Незадолго перед расставанием я, не удержавшись, спросил как-то: а насколько верны легенды о его буйной молодости?
— Да было… — Бэ-Эф добродушно, с грустинкой улыбнулся, — дрался я много… Только не для того, чтобы зло причинить человеку, больно ему сделать… Нет… Я — от широты души дрался…
Пожалуй, этими двумя словами он сам определил сущность своего человеческого и актерского обаяния.
Широта души. Качество истинно русского человека. Таким он и остался в памяти нашего зрителя, нашего народа — широким, щедрым, добрым русским богатырем.
МИХАИЛ ИЛЬЕНКО
КОГДА НЕ ХВАТАЕТ ЛИСТА…
Однажды я гулял с дочкой в парке и вышел с ней на берег Днепра. Неожиданно нам открылся необъятный первозданный простор, почти не обремененный соседством города. Дочке было тогда годика три, и мы долго стояли и смотрели с ней, как стелется быстрая весенняя вода в реке, как дружно зеленеют лобастые днепровские склоны, как сверкает колокольня лавры.

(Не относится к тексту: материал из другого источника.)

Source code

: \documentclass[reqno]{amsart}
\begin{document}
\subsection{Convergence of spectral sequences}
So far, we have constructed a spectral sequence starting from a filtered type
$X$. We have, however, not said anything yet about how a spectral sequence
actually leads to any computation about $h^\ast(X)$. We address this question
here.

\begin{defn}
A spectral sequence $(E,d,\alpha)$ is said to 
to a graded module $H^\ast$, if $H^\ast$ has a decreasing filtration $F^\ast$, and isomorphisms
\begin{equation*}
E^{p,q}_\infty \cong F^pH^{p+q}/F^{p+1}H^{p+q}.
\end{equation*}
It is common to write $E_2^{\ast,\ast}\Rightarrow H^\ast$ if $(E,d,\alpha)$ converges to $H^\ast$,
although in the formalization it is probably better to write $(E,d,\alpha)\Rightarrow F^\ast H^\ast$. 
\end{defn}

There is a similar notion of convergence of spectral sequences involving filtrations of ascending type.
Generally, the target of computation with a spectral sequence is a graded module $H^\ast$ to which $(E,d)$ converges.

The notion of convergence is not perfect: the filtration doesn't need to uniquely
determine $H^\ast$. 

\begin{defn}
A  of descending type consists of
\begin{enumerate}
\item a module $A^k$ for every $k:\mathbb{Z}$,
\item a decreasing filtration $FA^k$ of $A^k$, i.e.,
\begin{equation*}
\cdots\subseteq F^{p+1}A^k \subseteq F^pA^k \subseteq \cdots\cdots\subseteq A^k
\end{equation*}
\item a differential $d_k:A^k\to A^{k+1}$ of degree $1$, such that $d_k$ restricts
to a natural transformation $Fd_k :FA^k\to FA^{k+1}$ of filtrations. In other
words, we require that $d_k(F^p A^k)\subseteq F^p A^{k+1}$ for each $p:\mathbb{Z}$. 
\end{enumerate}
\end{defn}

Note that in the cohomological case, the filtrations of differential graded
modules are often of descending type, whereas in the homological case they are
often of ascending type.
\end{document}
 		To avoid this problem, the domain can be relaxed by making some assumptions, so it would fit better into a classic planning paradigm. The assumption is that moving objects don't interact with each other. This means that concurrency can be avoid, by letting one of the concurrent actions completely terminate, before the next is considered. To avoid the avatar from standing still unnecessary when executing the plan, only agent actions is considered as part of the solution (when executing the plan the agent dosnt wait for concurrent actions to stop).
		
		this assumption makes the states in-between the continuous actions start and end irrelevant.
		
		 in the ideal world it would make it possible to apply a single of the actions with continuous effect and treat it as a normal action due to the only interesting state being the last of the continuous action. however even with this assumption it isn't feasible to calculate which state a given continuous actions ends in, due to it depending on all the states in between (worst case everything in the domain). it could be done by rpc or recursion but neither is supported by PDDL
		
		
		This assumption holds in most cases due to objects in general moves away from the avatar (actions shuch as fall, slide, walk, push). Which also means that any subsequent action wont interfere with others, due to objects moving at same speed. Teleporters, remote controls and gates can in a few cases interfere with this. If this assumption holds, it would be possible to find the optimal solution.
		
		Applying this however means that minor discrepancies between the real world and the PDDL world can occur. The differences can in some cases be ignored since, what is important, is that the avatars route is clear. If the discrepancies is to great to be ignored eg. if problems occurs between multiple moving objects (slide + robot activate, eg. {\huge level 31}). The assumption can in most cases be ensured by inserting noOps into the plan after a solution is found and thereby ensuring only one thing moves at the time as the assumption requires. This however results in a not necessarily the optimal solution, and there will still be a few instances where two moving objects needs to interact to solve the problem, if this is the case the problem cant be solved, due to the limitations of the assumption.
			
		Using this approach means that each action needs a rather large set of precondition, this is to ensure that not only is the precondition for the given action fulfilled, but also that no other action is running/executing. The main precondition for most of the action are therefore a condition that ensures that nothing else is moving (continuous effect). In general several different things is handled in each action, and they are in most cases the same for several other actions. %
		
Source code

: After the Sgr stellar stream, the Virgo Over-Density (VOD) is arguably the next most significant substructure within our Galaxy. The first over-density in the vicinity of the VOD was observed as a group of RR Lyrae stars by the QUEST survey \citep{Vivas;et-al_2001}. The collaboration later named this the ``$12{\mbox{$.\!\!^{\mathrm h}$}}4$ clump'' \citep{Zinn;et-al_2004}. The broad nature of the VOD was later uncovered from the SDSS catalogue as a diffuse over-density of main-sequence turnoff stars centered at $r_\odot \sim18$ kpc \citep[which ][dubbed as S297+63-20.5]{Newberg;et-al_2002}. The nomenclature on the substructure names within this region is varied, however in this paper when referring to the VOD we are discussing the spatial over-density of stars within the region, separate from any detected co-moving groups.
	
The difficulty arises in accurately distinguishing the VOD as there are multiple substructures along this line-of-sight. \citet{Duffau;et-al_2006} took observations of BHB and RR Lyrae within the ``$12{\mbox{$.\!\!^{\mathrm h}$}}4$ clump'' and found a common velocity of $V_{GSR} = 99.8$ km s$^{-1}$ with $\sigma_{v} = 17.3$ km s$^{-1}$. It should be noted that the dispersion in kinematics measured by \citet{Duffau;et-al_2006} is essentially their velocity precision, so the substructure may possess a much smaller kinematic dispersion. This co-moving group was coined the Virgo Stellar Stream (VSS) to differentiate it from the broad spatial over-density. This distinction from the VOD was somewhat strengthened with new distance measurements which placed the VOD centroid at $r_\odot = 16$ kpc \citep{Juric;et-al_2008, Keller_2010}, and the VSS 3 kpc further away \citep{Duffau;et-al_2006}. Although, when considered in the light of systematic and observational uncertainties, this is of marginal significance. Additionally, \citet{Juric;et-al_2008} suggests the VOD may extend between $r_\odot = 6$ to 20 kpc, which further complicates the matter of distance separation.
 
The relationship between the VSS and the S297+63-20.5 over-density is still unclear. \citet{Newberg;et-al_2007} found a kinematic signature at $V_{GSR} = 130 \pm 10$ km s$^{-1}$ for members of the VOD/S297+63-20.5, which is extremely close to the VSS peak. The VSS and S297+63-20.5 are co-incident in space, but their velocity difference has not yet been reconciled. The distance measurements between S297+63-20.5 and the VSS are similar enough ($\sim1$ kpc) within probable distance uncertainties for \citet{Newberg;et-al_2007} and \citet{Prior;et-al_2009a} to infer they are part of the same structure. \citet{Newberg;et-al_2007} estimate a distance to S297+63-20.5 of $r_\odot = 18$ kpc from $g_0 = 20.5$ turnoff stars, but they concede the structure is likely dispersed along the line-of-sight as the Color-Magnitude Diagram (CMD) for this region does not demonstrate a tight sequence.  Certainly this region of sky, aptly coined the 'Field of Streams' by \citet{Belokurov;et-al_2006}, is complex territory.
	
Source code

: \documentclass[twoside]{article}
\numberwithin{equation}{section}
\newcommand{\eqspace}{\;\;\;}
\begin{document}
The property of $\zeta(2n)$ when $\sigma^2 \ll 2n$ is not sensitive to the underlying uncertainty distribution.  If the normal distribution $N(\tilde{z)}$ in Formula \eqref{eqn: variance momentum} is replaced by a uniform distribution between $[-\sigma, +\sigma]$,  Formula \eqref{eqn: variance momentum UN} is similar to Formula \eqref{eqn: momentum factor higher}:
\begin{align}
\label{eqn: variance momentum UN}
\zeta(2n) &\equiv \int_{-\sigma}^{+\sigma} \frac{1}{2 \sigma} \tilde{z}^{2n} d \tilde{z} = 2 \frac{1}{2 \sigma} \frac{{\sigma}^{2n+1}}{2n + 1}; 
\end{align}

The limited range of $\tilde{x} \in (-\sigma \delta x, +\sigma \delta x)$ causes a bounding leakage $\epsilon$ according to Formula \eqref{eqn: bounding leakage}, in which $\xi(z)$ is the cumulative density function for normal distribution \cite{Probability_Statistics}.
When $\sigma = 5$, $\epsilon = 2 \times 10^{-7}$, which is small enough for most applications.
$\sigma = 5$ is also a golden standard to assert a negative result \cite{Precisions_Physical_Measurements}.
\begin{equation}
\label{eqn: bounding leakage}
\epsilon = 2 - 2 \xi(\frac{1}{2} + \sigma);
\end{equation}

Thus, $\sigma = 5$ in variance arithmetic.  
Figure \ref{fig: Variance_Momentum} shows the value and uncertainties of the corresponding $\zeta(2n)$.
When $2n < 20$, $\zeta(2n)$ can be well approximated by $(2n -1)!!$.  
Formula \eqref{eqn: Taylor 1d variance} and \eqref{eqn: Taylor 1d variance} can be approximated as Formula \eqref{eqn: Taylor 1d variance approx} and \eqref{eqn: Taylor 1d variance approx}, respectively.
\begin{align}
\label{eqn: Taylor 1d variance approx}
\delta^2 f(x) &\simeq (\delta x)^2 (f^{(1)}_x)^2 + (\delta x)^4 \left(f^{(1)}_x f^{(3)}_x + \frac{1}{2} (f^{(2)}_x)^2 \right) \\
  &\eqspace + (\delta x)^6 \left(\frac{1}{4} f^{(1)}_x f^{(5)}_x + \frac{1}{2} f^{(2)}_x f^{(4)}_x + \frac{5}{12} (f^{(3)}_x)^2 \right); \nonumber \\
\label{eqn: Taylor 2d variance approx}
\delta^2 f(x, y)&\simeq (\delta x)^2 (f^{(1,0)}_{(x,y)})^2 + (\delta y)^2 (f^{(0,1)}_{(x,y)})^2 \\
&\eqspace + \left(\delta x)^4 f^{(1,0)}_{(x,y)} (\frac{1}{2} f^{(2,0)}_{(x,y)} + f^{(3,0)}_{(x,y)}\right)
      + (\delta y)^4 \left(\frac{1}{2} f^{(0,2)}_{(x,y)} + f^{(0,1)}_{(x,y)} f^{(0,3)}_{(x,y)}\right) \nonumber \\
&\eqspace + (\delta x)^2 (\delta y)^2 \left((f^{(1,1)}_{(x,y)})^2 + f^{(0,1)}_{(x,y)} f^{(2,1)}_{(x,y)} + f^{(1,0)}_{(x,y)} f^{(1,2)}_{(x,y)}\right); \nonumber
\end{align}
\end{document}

— Вот видишь, — сказал я дочке, — видишь, какая красота… Придем домой — возьми краски и нарисуй.
Дочка долго молчала, рассматривая все вокруг, и я было подумал, что она старается запомнить подробности, чтобы потом похоже нарисовать. Через некоторое время она повернулась ко мне и серьезно сказала:
— Не получится.
— Почему? — спросил я.
— Листика не хватит.
Теперь я сижу перед своим листиком и боюсь того же самого: не хватит листа… И дело, конечно, не в том, что Борис Федорович был большой, с большими руками, с большой красивой головой, с могучим, сильным голосом. Дело в том человеческом даре, которым он был наделен.
Писать о нем очень трудно. Не заметил я в его облике того рекламного и эффектного, что так легко пересказать и что является расхожим штампом околокиношной журналистики.